「わたしの魚だ」
と、彼は涙声でつぶやくように、いった。
「わたしの魚だ」
「帝王」 フレデリック・フォーサイス(篠原慎訳) 角川文庫
ロンドン郊外の町で銀行の支店長をしているマーガトロイド。思いがけない成績をあげ、全額銀行もちでモーリシャスでの一週間という休暇を与えられてやってきた。必ず不平不満の種を見つけ、果てしなく愚痴を続ける妻、エドナ・マーガトロイドとともに。妻の機嫌を伺いながら、おそるおそる熱帯での休暇を楽しみはじめた、彼。穏やか一方の性格は、いつしか無抵抗の受身に変化し、愛情のない夫婦生活に閉じ込められているのだ。

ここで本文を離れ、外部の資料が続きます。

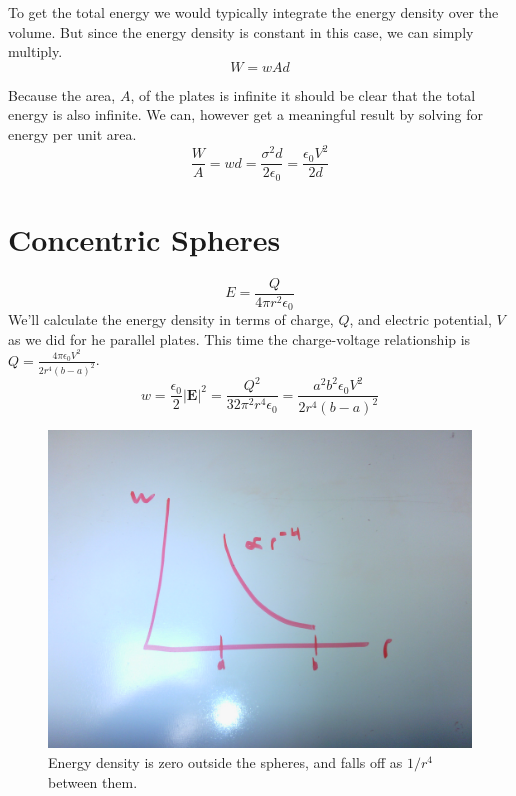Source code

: \documentclass[10pt,a4paper]{article}
\begin{document}
To get the total energy we would typically integrate the energy density over the volume. But since the energy density is constant in this case, we can simply multiply.
\begin{equation}
W=wAd
\end{equation}

Because the area, $A$, of the plates is infinite it should be clear that the total energy is also infinite. We can, however get a meaningful result by solving for energy per unit area.
\begin{equation}
\frac{W}{A}=wd=\frac{\sigma^2d}{2\epsilon_0}=\frac{\epsilon_0 V^2}{2d}
\end{equation}

\section{Concentric Spheres}
\begin{equation}
E=\frac{Q}{4\pi r^2\epsilon_0}
\end{equation}
We'll calculate the energy density in terms of charge, $Q$, and electric potential, $V$ as we did for he parallel plates. This time the charge-voltage relationship is $Q=\frac{4\pi\epsilon_0 V^2}{2r^4(b-a)^2}$.
\begin{equation}\label{w-sphere}
w=\frac{\epsilon_0}{2}|\mathbf{E}|^2=\frac{Q^2}{32\pi^2r^4\epsilon_0}=\frac{a^2b^2\epsilon_0V^2}{2r^4(b-a)^2}
\end{equation}

\begin{figure}[h]
\centering
\includegraphics[scale=.1]{Jackson1-8-sphere.jpg}
\caption{Energy density is zero outside the spheres, and falls off as $1/r^4$ between them.}
\end{figure}
\end{document}
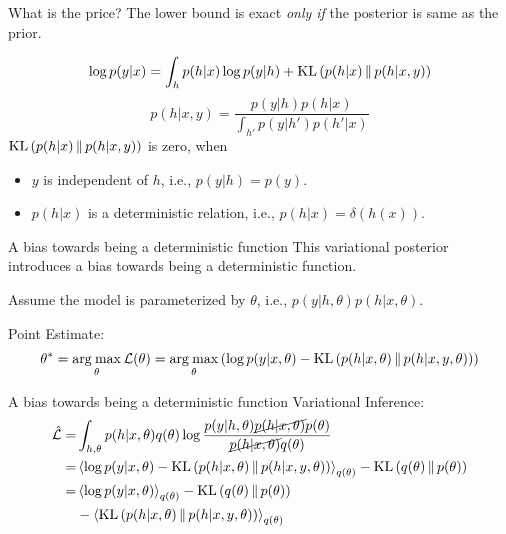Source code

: \documentclass[14pt,aspectratio=1610]{beamer}
\newcommand{\bound}{\mathcal{L}}
\newcommand{\argmax}{\operatorname*{arg\: max}}
\begin{document}
\begin{frame}{What is the price?}
The lower bound is exact \textit{only if} the posterior is same as the prior.

\begin{align*}
\log p(y | x) = \int_{h} p(h|x) \log p(y| h) + \text{KL}\left( p(h|x)\,\|\,p(h|x, y) \right)
\end{align*}
\vspace{-5mm}
\[
p(h|x, y) = \frac{p(y|h) p(h|x)}{\int_{h'} p(y|h') p(h'|x)}
\]
\vspace{-5mm}
$\text{KL}\left( p(h|x)\,\|\,p(h|x, y) \right)$ is zero, when
\begin{itemize}
\item $y$ is independent of $h$, i.e., $p(y|h) = p(y)$.
\item $p(h|x)$ is a deterministic relation, i.e., $p(h|x) = \delta(h(x))$.
\end{itemize}
\end{frame}

\begin{frame}{A bias towards being a deterministic function}
This variational posterior introduces a bias towards being a deterministic function.

Assume the model is parameterized by $\theta$, i.e., $p(y|h, \theta) p(h|x, \theta)$.

Point Estimate: 
\begin{align*}
\theta^* = \argmax_{\theta} \bound(\theta) = \argmax_{\theta}  \left( \log p(y | x, \theta) - \KL{p(h|x, \theta)}{p(h|x, y, \theta)} \right)
\end{align*}
\end{frame}

\begin{frame}{A bias towards being a deterministic function}
Variational Inference:
\begin{align*}
\hat{\bound} =& \int_{h, \theta} p(h|x, \theta) q(\theta) \log \frac{p(y|h, \theta) \cancel{p(h|x,\theta)} p(\theta)}{\cancel{p(h|x, \theta)} q(\theta)} \\
=& \expectation{\log p(y | x, \theta) - \KL{p(h|x, \theta)}{p(h|x, y, \theta)}}_{q(\theta)} - \KL{q(\theta)}{p(\theta)} \\
=& \expectation{\log p(y | x, \theta)}_{q(\theta)} - \KL{q(\theta)}{p(\theta)} \\
& - \expectation{\KL{p(h|x, \theta)}{p(h|x, y, \theta)}}_{q(\theta)}
\end{align*}
\end{frame}
\end{document}
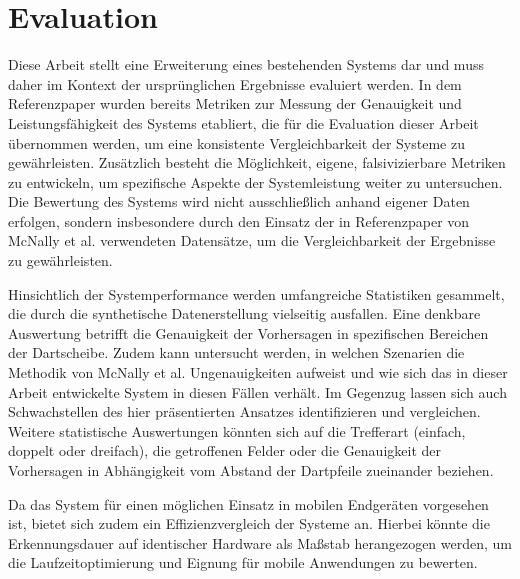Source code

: \section{Evaluation}
\label{sec:evaluation}

Diese Arbeit stellt eine Erweiterung eines bestehenden Systems dar und muss daher im Kontext der ursprünglichen Ergebnisse evaluiert werden. In dem Referenzpaper wurden bereits Metriken zur Messung der Genauigkeit und Leistungsfähigkeit des Systems etabliert, die für die Evaluation dieser Arbeit übernommen werden, um eine konsistente Vergleichbarkeit der Systeme zu gewährleisten. Zusätzlich besteht die Möglichkeit, eigene, falsivizierbare Metriken zu entwickeln, um spezifische Aspekte der Systemleistung weiter zu untersuchen. Die Bewertung des Systems wird nicht ausschließlich anhand eigener Daten erfolgen, sondern insbesondere durch den Einsatz der in Referenzpaper von McNally et al. verwendeten Datensätze, um die Vergleichbarkeit der Ergebnisse zu gewährleisten.

Hinsichtlich der Systemperformance werden umfangreiche Statistiken gesammelt, die durch die synthetische Datenerstellung vielseitig ausfallen. Eine denkbare Auswertung betrifft die Genauigkeit der Vorhersagen in spezifischen Bereichen der Dartscheibe. Zudem kann untersucht werden, in welchen Szenarien die Methodik von McNally et al. Ungenauigkeiten aufweist und wie sich das in dieser Arbeit entwickelte System in diesen Fällen verhält. Im Gegenzug lassen sich auch Schwachstellen des hier präsentierten Ansatzes identifizieren und vergleichen. Weitere statistische Auswertungen könnten sich auf die Trefferart (einfach, doppelt oder dreifach), die getroffenen Felder oder die Genauigkeit der Vorhersagen in Abhängigkeit vom Abstand der Dartpfeile zueinander beziehen.

Da das System für einen möglichen Einsatz in mobilen Endgeräten vorgesehen ist, bietet sich zudem ein Effizienzvergleich der Systeme an. Hierbei könnte die Erkennungsdauer auf identischer Hardware als Maßstab herangezogen werden, um die Laufzeitoptimierung und Eignung für mobile Anwendungen zu bewerten.

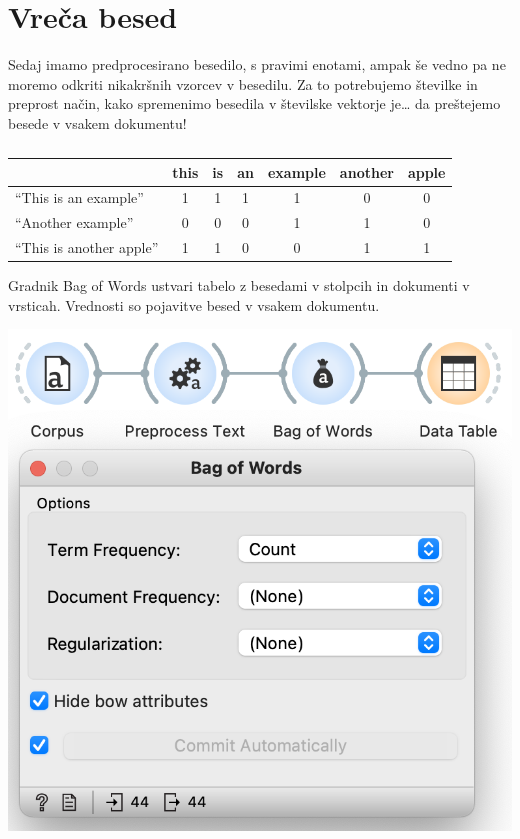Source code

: \chapter{Vreča besed}
\label{ch:vreca-besed}

Sedaj imamo predprocesirano besedilo, s pravimi enotami, ampak še vedno pa ne moremo odkriti nikakršnih vzorcev v besedilu. Za to potrebujemo številke in preprost način, kako spremenimo besedila v številske vektorje je… da preštejemo besede v vsakem dokumentu!

\begin{table}
    \begin{tabular}{ l c c c c c c }
        \hline
         &this&is&an&example&another&apple\\
         \hline
        ``This is an example'' & 1 & 1 & 1 & 1 & 0 & 0 \\ 
        ``Another example'' & 0 & 0 & 0 & 1 & 1 & 0 \\
        ``This is another apple'' & 1 & 1 & 0 & 0 & 1 & 1\\
        \hline
    \end{tabular}
    \caption{ }
\end{table}

Gradnik Bag of Words ustvari tabelo z besedami v stolpcih in dokumenti v vrsticah. Vrednosti so pojavitve besed v vsakem dokumentu.

\begin{marginfigure}[3cm]
    \includegraphics[width=\linewidth]{vreca-besed-workflow.png}
    \caption{}
\end{marginfigure}

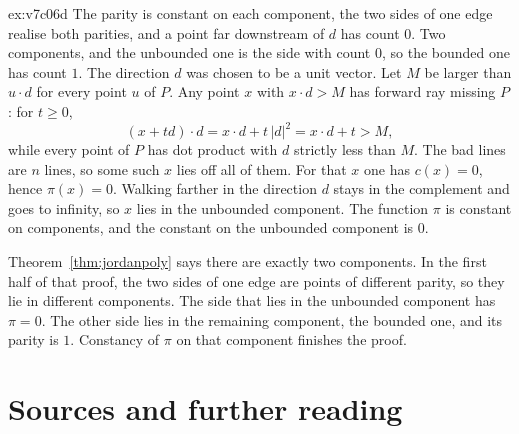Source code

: \begin{solution}{ex:v7c06d}
\idea The parity is constant on each component, the two sides of one edge realise both parities, and a point far downstream of $d$ has count $0$. Two components, and the unbounded one is the side with count $0$, so the bounded one has count $1$.
\writeup The direction $d$ was chosen to be a unit vector. Let $M$ be larger than $u\cdot d$ for every point $u$ of $P$. Any point $x$ with $x\cdot d>M$ has forward ray missing $P$: for $t\ge0$,
\[
(x+td)\cdot d=x\cdot d+t\,|d|^2=x\cdot d+t>M,
\]
while every point of $P$ has dot product with $d$ strictly less than $M$. The bad lines are $n$ lines, so some such $x$ lies off all of them. For that $x$ one has $c(x)=0$, hence $\pi(x)=0$. Walking farther in the direction $d$ stays in the complement and goes to infinity, so $x$ lies in the unbounded component. The function $\pi$ is constant on components, and the constant on the unbounded component is $0$.

Theorem~\ref{thm:jordanpoly} says there are exactly two components. In the first half of that proof, the two sides of one edge are points of different parity, so they lie in different components. The side that lies in the unbounded component has $\pi=0$. The other side lies in the remaining component, the bounded one, and its parity is $1$. Constancy of $\pi$ on that component finishes the proof.
\end{solution}

\section*{Sources and further reading}

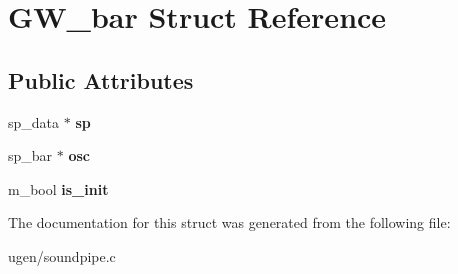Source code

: \hypertarget{structGW__bar}{}\section{G\+W\+\_\+bar Struct Reference}
\label{structGW__bar}
\subsection*{Public Attributes}
\begin{DoxyCompactItemize}
\item 
\hypertarget{structGW__bar_aaa8645e4d907e581375cf6405f6f8ff2}{}\label{structGW__bar_aaa8645e4d907e581375cf6405f6f8ff2} 
sp\+\_\+data $\ast$ {\bfseries sp}
\item 
\hypertarget{structGW__bar_a848afa3a7a5df3169677548997c36322}{}\label{structGW__bar_a848afa3a7a5df3169677548997c36322} 
sp\+\_\+bar $\ast$ {\bfseries osc}
\item 
\hypertarget{structGW__bar_a95460e85eceb2d1f133f0b2b3ffcaa87}{}\label{structGW__bar_a95460e85eceb2d1f133f0b2b3ffcaa87} 
m\+\_\+bool {\bfseries is\+\_\+init}
\end{DoxyCompactItemize}


The documentation for this struct was generated from the following file\+:\begin{DoxyCompactItemize}
\item 
ugen/soundpipe.\+c\end{DoxyCompactItemize}
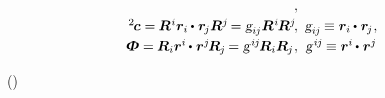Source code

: \begin{equation}
\begin{array}{r@{\hspace{.5em}}c}
\hspace{-0.3ex} ,
\\[.25em]
%
{^2\hspace{-0.2ex}\bm{c}} = \hspace{-0.1ex} \bm{R}^{\hspace{.1ex}i} \bm{r}_i \hspace{-0.1ex} \dotp \hspace{.1ex} \bm{r}_{\hspace{-0.2ex}j} \bm{R}^j \hspace{-0.25ex}
= \textsl{g}_{i\hspace{-0.1ex}j} \bm{R}^{\hspace{.1ex}i} \hspace{-0.2ex} \bm{R}^j
\hspace{-0.3ex} , &
\textsl{g}_{i\hspace{-0.1ex}j} \hspace{-0.15ex} \equiv
\bm{r}_i \hspace{-0.1ex} \dotp \hspace{.1ex} \bm{r}_{\hspace{-0.2ex}j}
\hspace{.1ex} ,
\\[.25em]
%
\mathboldPhi = \hspace{-0.1ex} \bm{R}_i \bm{r}^i \hspace{-0.15ex} \dotp \hspace{.1ex} \bm{r}^j \hspace{-0.25ex} \bm{R}_{\hspace{-0.1ex}j} \hspace{-0.2ex}
= \textsl{g}^{\hspace{.2ex}i\hspace{-0.1ex}j} \hspace{-0.2ex} \bm{R}_i \bm{R}_{\hspace{-0.1ex}j}
\hspace{.1ex} , &
\textsl{g}^{\hspace{.2ex}i\hspace{-0.1ex}j} \hspace{-0.15ex} \equiv
\bm{r}^i \hspace{-0.15ex} \dotp \hspace{.1ex} \bm{r}^j
\end{array}
\end{equation}

\vspace{-0.2em} \noindent {}  ~() 

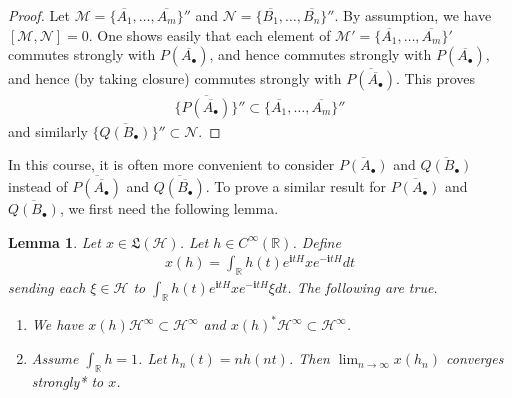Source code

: \documentclass[12pt,b5paper,notitlepage]{article}
\theoremstyle{definition}
\theoremstyle{plain}
\newtheorem{lm}[df]{Lemma}
\newcommand{\fk}{\mathfrak}
\newcommand{\mc}{\mathcal}
\newcommand{\ovl}{\overline}
\newcommand{\im}{\mathbf{i}}
\newcommand{\blt}{\bullet}
\newcommand{\Rbb}{\mathbb R}
\newcommand{\dps}{\displaystyle}
\numberwithin{equation}{section}
\begin{document}

\begin{proof}
Let $\mc M=\{\ovl{A_1},\dots,\ovl{A_m}\}''$ and $\mc N=\{\ovl{B_1},\dots,\ovl{B_n}\}''$. By assumption, we have $[\mc M,\mc N]=0$. One shows easily that each element of $\mc M'=\{\ovl{A_1},\dots,\ovl{A_m}\}'$ commutes strongly with $P(\ovl{A_\blt})$, and hence commutes strongly with $P(\ovl{A_\blt})$, and hence (by taking closure) commutes strongly with $\ovl{P(\ovl{A_\blt})}$. This proves
\begin{align}
\{\ovl{P(\ovl{A_\blt})}\}''\subset\{\ovl{A_1},\dots,\ovl{A_m}\}''
\end{align}
and similarly $\{\ovl{Q(B_\blt)}\}''\subset\mc N$.
\end{proof}


In this course, it is often more convenient to consider $\ovl{P(A_\blt)}$ and $\ovl{Q(B_\blt)}$ instead of $\ovl{P(\ovl{A_\blt})}$ and $\ovl{Q(\ovl{B_\blt})}$. To prove a similar result for $\ovl{P(A_\blt)}$ and $\ovl{Q(B_\blt)}$, we first need the following lemma.



\begin{lm}\label{lb64}
Let $x\in\fk L(\mc H)$. Let $h\in C^\infty(\Rbb)$. Define
\begin{align}
x(h)=\int_\Rbb h(t)e^{\im tH}xe^{-\im tH}dt
\end{align}
sending each $\xi\in\mc H$ to $\int_\Rbb h(t)e^{\im tH}xe^{-\im tH}\xi dt$. The following are true.
\begin{enumerate}
\item We have $x(h)\mc H^\infty\subset\mc H^\infty$ and $x(h)^*\mc H^\infty\subset\mc H^\infty$.
\item Assume  $\int_\Rbb h=1$. Let $h_n(t)=nh(nt)$. Then $\dps\lim_{n\rightarrow\infty}x(h_n)$ converges strongly* to $x$.
\end{enumerate}
\end{lm}
\end{document}
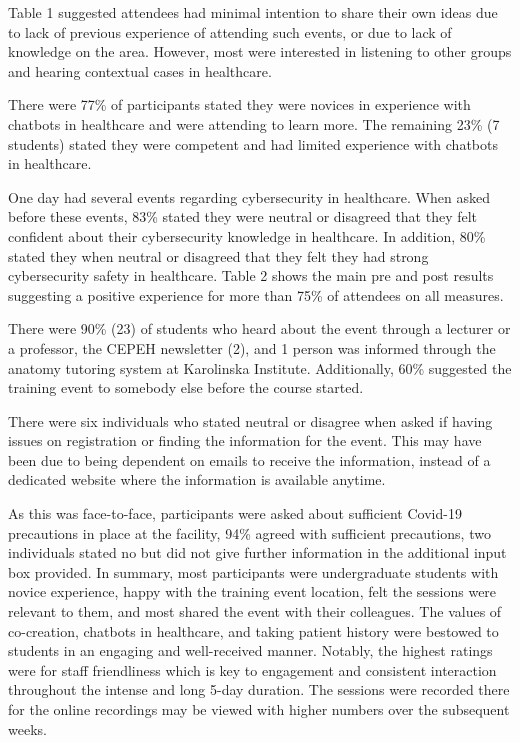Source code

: \documentclass[a4paper, nobind]{templates/ociamthesis}
\begin{document}
Table 1 suggested attendees had minimal intention to share their own ideas due to lack of previous experience of attending such events, or due to lack of knowledge on the area. However, most were interested in listening to other groups and hearing contextual cases in healthcare.

There were 77\% of participants stated they were novices in experience with chatbots in healthcare and were attending to learn more. The remaining 23\% (7 students) stated they were competent and had limited experience with chatbots in healthcare.

One day had several events regarding cybersecurity in healthcare. When asked before these events, 83\% stated they were neutral or disagreed that they felt confident about their cybersecurity knowledge in healthcare. In addition, 80\% stated they when neutral or disagreed that they felt they had strong cybersecurity safety in healthcare. Table 2 shows the main pre and post results suggesting a positive experience for more than 75\% of attendees on all measures.

There were 90\% (23) of students who heard about the event through a lecturer or a professor, the CEPEH newsletter (2), and 1 person was informed through the anatomy tutoring system at Karolinska Institute. Additionally, 60\% suggested the training event to somebody else before the course started.

There were six individuals who stated neutral or disagree when asked if having issues on registration or finding the information for the event. This may have been due to being dependent on emails to receive the information, instead of a dedicated website where the information is available anytime.

As this was face-to-face, participants were asked about sufficient Covid-19 precautions in place at the facility, 94\% agreed with sufficient precautions, two individuals stated no but did not give further information in the additional input box provided.
In summary, most participants were undergraduate students with novice experience, happy with the training event location, felt the sessions were relevant to them, and most shared the event with their colleagues. The values of co-creation, chatbots in healthcare, and taking patient history were bestowed to students in an engaging and well-received manner. Notably, the highest ratings were for staff friendliness which is key to engagement and consistent interaction throughout the intense and long 5-day duration. The sessions were recorded there for the online recordings may be viewed with higher numbers over the subsequent weeks.
\end{document}
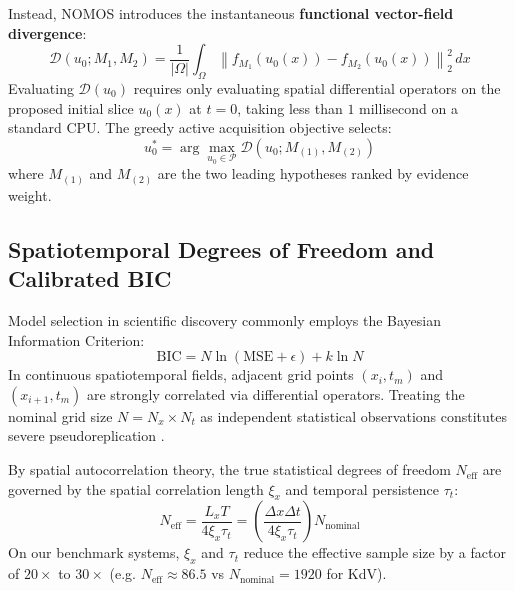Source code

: \documentclass[twocolumn,10pt,a4paper]{article}
\begin{document}
Instead, NOMOS introduces the instantaneous \textbf{functional vector-field divergence}:
\begin{equation}
\mathcal{D}(u_0; M_1, M_2) = \frac{1}{|\Omega|} \int_{\Omega} \left\| f_{M_1}(u_0(x)) - f_{M_2}(u_0(x)) \right\|_2^2 \, dx
\label{eq:divergence}
\end{equation}
Evaluating $\mathcal{D}(u_0)$ requires only evaluating spatial differential operators on the proposed initial slice $u_0(x)$ at $t=0$, taking less than $1$ millisecond on a standard CPU. The greedy active acquisition objective selects:
\begin{equation}
u_0^* = \arg\max_{u_0 \in \mathcal{P}} \mathcal{D}(u_0; M_{(1)}, M_{(2)})
\end{equation}
where $M_{(1)}$ and $M_{(2)}$ are the two leading hypotheses ranked by evidence weight.

\subsection{Spatiotemporal Degrees of Freedom and Calibrated BIC}
Model selection in scientific discovery commonly employs the Bayesian Information Criterion:
\begin{equation}
\text{BIC} = N \ln(\text{MSE} + \epsilon) + k \ln N
\end{equation}
In continuous spatiotemporal fields, adjacent grid points $(x_i, t_m)$ and $(x_{i+1}, t_m)$ are strongly correlated via differential operators. Treating the nominal grid size $N = N_x \times N_t$ as independent statistical observations constitutes severe pseudoreplication \cite{bretherton1999effective, cressie1993statistics}.

By spatial autocorrelation theory, the true statistical degrees of freedom $N_{\text{eff}}$ are governed by the spatial correlation length $\xi_x$ and temporal persistence $\tau_t$:
\begin{equation}
N_{\text{eff}} = \frac{L_x T}{4 \xi_x \tau_t} = \left(\frac{\Delta x \Delta t}{4 \xi_x \tau_t}\right) N_{\text{nominal}}
\end{equation}
On our benchmark systems, $\xi_x$ and $\tau_t$ reduce the effective sample size by a factor of $20\times$ to $30\times$ (e.g. $N_{\text{eff}} \approx 86.5$ vs $N_{\text{nominal}} = 1920$ for KdV).
\end{document}
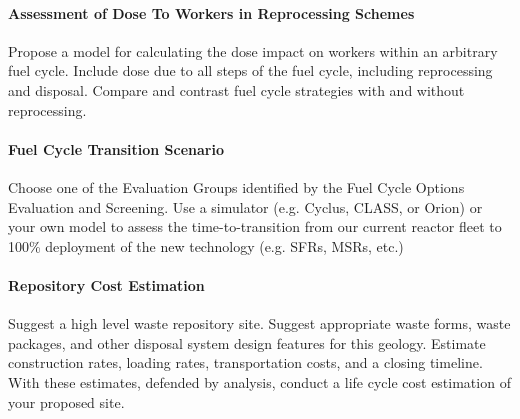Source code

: \documentclass[12pts, answers]{exam}
\begin{document}
\paragraph{Assessment of Dose To Workers in Reprocessing Schemes} Propose a model for
calculating the dose impact on workers within an arbitrary fuel cycle. Include
dose due to all steps of the fuel cycle, including reprocessing and disposal.
Compare and contrast fuel cycle strategies with and without reprocessing.

\paragraph{Fuel Cycle Transition Scenario} Choose one of the Evaluation Groups
identified by the Fuel Cycle Options Evaluation and Screening. Use a simulator
(e.g. Cyclus, CLASS, or Orion) or your own model to assess the
time-to-transition from our current reactor fleet to 100\% deployment of the
new technology (e.g. SFRs, MSRs, etc.)

\paragraph{Repository Cost Estimation} Suggest a high level waste repository
site. Suggest appropriate waste forms, waste packages, and other disposal
system design features for this geology. Estimate construction rates, loading
rates, transportation costs, and a closing timeline. With these estimates,
defended by analysis, conduct a life cycle cost estimation of your proposed
site.

%
%
\end{document}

そんな彼が、ゲームフィッシングに誘われる。金持ちの遊びであるが、突然のキャンセルのために格安になるという。そしてめぐり合った、「帝王」と呼ばれる伝説のブルーマルリン。八時間の苦闘の末、彼が手にしたものとは――
短編集。特に最初の数編は、最後のピリッとした悪意が効いている。名誉毀損で訴えることが不利だと悟った主人公がとった思いがけない手段が抜群の「免責特権」などは、何度読んでもにやりとしてしまう。自らの死期を知った実業家が残した思いがけない遺言状の顛末、「完全なる死」のラストも別の意味での効き目がある。
だがやはり、表題作でもある「帝王」だろうか。「老人と海」を思わせる脇役たちもいいし、巨大な魚との長時間にわたる格闘も良い。フォーサイスというと、息もつかせぬストーリーで読ませる作家のような気がしていたが、こうやって読んでいくと、人々がひとりひとりくっきりと描き出されているのがよくわかる。フォーサイス初心者にも絶対のオススメであることは間違いない。